- _Exercise_: Please reproduce exactly the lines from the start of the records through the one containing "[Conversando e Jogando", and nothing more.

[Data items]
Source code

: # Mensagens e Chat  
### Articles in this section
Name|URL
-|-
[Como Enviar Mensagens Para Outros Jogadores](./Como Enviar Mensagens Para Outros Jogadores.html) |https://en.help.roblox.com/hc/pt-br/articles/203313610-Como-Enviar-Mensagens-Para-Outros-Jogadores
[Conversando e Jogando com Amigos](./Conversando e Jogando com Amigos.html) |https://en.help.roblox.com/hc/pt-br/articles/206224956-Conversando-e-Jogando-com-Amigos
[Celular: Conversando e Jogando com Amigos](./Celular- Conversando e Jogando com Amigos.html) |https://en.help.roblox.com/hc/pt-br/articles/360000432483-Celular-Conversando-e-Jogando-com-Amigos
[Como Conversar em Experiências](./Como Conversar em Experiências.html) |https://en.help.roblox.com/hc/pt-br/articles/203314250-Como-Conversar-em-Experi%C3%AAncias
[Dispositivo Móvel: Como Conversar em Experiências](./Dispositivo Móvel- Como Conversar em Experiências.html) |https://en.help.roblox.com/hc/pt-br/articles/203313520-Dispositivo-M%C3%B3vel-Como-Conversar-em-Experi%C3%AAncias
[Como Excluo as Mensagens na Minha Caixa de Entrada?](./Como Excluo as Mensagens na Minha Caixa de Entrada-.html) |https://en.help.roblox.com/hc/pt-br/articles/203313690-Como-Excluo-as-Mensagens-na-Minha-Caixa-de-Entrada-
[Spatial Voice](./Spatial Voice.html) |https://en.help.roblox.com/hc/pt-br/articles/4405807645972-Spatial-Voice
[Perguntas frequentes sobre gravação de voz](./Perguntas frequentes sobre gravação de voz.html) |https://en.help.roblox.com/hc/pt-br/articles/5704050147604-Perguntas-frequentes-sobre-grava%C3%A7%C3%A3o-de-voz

- _Reply_:
Source code

: # Mensagens e Chat  
### Articles in this section
Name|URL
-|-
[Como Enviar Mensagens Para Outros Jogadores](./Como Enviar Mensagens Para Outros Jogadores.html) |https://en.help.roblox.com/hc/pt-br/articles/203313610-Como-Enviar-Mensagens-Para-Outros-Jogadores
[Conversando e Jogando com Amigos](./Conversando e Jogando com Amigos.html) |https://en.help.roblox.com/hc/pt-br/articles/206224956-Conversando-e-Jogando-com-Amigos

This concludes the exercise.